We've been busy. Before going through the canal. Before my mom's visit. We busted our butts. New batteries, a new solar panal, patched our sails, worked on our engine and the grand project of them all:

Yes after 6 years of warm drinks we now have a fridge. After some research and talking to other cruisers we opted for the Engel fridge/freezer. It is a nice compact unit that can either be a refridgerator or a freezer. We ripped out the old ice box which was fiberglass and crappy foam insulation:

Then I painted the inside with white enamle paint, which turned out to be disco gold, not white.

We added some radiated heat insulation to the walls.

Then I got busy building walls and a floor and adding thick foam insulation. We also added a formica finish.

Then finally some paint, wiring and we popped the Engel into place. Getting it to fit properly was a HUGE headache, but in the end it turned out great. There is a HOT side and a COLD side. The hot side is vented and the cold side is insulated. This allows us to put other items like bread or things that just need to be kept cool all around the outside space of the Engel. That gives us more room for drinks and other things in the fridge.

Hard to beat cold beer in 90 degree weather. And so far the solar panels are keeping up with the power demands as the Engel only needs about 15 amp-hours a day, with us turning it off at night. It's been great!

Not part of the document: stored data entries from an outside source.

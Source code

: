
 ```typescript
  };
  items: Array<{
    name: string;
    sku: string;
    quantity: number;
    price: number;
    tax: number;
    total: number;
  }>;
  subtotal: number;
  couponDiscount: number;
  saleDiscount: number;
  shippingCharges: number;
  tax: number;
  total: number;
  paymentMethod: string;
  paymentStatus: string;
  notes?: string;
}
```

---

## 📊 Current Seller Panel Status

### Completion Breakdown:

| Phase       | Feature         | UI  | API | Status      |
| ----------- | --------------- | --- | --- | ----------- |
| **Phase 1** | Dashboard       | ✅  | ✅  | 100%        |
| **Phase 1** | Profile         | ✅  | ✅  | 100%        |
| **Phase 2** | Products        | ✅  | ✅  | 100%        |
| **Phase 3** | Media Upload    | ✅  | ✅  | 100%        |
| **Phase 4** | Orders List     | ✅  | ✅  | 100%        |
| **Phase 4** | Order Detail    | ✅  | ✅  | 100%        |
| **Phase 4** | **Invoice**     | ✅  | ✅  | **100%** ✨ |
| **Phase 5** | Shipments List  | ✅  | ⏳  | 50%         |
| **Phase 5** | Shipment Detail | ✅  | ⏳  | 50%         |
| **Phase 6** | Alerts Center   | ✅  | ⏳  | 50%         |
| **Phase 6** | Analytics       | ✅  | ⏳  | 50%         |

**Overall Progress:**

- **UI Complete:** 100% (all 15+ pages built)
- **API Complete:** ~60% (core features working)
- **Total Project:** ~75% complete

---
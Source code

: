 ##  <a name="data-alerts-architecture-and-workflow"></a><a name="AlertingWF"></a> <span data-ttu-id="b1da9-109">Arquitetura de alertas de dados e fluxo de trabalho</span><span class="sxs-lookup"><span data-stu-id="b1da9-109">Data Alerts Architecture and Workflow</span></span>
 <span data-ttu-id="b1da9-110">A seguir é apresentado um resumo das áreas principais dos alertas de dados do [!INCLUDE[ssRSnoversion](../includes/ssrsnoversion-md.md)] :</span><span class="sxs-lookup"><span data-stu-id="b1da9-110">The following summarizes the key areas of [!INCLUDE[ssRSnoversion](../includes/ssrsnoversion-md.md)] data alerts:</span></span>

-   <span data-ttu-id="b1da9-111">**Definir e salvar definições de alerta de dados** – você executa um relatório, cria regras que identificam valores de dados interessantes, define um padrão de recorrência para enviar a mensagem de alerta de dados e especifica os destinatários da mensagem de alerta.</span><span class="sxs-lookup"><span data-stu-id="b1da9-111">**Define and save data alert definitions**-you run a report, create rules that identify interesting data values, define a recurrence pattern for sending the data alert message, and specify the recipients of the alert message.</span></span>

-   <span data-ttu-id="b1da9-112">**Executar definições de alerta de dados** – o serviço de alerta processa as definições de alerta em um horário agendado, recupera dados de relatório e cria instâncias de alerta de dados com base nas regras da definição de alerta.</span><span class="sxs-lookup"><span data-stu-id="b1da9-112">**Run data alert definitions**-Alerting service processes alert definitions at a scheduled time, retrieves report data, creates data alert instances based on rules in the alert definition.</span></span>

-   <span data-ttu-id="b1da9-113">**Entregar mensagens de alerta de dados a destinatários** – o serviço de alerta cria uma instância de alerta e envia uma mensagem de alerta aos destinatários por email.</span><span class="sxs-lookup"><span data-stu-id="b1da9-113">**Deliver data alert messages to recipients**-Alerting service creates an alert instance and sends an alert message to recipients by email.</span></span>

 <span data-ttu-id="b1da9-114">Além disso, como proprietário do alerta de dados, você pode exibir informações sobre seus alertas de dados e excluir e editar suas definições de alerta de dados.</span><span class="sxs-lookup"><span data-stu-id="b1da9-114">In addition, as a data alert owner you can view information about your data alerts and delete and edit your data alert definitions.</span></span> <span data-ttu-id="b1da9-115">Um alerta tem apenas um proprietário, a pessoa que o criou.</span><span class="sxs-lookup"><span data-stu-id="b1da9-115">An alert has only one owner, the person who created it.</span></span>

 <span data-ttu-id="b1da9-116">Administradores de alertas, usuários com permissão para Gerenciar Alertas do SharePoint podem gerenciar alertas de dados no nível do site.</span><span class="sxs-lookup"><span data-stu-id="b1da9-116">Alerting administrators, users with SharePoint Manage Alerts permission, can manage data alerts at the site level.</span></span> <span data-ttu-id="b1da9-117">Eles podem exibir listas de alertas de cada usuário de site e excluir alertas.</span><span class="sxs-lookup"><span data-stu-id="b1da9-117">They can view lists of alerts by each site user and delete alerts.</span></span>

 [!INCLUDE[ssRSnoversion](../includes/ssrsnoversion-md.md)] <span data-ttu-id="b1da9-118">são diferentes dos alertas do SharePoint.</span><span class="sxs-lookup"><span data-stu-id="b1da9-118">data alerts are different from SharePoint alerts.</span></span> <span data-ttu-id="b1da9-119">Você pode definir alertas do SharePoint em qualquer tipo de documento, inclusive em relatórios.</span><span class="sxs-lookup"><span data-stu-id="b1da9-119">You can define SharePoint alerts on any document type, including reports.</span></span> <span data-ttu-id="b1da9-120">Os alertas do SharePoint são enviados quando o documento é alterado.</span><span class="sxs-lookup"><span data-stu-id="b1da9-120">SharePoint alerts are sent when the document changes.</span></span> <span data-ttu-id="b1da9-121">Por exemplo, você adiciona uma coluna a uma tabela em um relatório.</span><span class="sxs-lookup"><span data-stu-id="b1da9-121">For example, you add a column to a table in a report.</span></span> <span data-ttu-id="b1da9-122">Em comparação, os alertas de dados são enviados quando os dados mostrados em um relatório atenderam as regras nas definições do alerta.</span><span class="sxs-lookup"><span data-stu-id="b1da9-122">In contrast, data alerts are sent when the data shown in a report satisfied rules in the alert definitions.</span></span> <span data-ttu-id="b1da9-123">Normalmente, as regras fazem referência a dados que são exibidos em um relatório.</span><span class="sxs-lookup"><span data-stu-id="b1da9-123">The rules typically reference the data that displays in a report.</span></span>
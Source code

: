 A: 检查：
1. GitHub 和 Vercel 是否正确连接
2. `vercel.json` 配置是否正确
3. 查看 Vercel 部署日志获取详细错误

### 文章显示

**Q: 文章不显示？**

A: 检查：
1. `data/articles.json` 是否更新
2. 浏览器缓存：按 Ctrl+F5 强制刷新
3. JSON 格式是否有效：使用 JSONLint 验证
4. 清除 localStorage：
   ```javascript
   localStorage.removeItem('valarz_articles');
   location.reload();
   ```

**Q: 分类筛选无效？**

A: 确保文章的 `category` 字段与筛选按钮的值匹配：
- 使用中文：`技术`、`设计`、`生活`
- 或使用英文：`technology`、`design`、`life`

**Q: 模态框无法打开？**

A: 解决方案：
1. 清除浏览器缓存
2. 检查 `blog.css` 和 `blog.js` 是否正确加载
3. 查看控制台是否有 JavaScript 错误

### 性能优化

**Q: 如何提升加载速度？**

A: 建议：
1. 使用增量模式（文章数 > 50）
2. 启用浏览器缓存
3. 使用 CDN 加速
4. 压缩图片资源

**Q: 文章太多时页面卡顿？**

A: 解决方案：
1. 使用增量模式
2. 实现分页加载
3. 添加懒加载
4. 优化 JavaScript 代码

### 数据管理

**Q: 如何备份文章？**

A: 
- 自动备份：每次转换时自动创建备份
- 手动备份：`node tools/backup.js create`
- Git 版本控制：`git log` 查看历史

Went through the Panama Canal

Ok, so we didn't go on Sarana (because we don't want to go that direction), but we did go through the canal. Small boats like us sailboats need extra crew to handle lines going through the Panama Canal. Other sailors usually volunteer to help those boats in return for some food and getting some money for a cab ride back.
We went through with MOONDANCER X and it was a pretty cool experience. It is amazing they built this canal 100 years ago and it is working like clock work.
Here were are going up 25 feet in the first set of chambers at the Mira Flores Locks. The total rise with 3 sets of locks is almost 60 feet above sea level. Notice the bubbling current that can cause a lot of turbulence and problems for us small boats. Here in this chamber we are side-tied to a tug.
Check out the tourists checking us out:

There is a lot of traffic in the canal in fact the WORLD just passed us by:

It was a great trip and Nancy and Tony on MOONDANCER were great. They feed us and kept us going with snacks. We were fortunate to have an advisor who was very good. He managed to squeeze us into the locks ahead of a couple of ships and thanks to his efforts we were able to complete the transit in one very long day.